** TASK STATEMENT **
Filter the records below for the word "требованиям". Keep each line that has it.
□ □ □
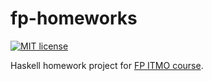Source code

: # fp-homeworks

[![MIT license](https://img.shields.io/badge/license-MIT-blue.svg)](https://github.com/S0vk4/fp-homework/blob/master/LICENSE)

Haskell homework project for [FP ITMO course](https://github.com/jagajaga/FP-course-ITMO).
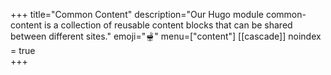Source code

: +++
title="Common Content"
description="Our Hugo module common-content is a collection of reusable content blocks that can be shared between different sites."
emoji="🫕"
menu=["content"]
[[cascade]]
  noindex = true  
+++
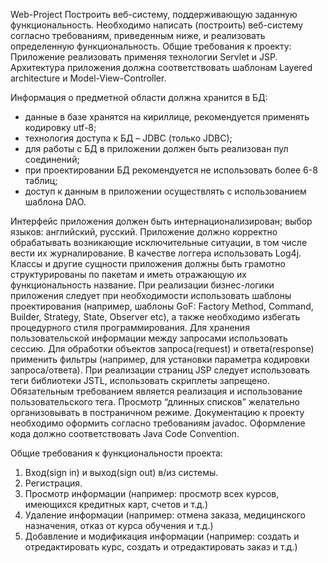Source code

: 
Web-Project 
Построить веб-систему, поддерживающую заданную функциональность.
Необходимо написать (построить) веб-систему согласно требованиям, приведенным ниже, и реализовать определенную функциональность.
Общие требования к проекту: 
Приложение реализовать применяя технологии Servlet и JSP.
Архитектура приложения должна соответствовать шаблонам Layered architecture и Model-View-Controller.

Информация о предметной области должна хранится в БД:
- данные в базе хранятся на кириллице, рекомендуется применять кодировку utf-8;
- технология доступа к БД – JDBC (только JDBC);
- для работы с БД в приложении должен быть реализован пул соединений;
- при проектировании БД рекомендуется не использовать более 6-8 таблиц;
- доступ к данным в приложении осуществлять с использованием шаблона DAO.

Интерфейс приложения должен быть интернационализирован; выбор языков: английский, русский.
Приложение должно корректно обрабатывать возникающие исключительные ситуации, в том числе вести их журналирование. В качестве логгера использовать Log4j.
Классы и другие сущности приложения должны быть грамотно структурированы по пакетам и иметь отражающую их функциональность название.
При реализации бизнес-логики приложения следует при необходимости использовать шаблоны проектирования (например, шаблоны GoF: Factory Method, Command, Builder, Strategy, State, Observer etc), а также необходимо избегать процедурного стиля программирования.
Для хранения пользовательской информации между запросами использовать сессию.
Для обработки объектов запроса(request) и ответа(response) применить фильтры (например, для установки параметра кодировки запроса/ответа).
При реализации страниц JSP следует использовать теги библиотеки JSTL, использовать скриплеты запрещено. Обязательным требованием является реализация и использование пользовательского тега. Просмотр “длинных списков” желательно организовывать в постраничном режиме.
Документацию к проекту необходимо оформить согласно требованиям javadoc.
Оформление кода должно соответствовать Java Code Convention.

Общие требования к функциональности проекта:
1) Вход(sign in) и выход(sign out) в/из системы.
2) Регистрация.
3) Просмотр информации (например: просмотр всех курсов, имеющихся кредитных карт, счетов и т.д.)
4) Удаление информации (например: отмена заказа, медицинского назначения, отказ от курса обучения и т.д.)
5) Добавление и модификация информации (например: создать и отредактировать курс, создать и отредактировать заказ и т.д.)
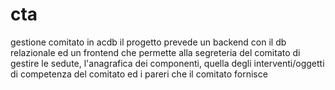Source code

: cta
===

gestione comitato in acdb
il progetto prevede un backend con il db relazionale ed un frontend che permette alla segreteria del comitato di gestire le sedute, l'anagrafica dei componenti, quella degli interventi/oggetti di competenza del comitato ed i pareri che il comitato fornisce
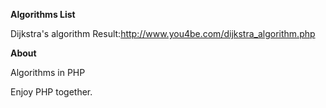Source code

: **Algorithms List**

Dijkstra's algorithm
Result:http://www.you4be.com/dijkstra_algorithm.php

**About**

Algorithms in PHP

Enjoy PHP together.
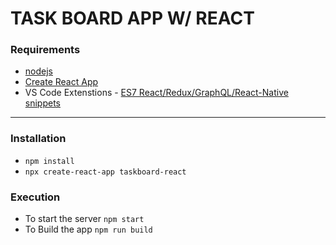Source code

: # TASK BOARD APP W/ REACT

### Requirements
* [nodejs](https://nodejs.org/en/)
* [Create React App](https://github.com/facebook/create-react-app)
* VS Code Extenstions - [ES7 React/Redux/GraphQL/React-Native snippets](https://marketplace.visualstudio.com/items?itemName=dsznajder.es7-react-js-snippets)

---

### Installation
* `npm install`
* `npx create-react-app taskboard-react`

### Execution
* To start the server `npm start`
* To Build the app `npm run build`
□ □ □
** SOLUTION FOR THIS EXERCISE **
Необходимо написать (построить) веб-систему согласно требованиям, приведенным ниже, и реализовать определенную функциональность.
Документацию к проекту необходимо оформить согласно требованиям javadoc.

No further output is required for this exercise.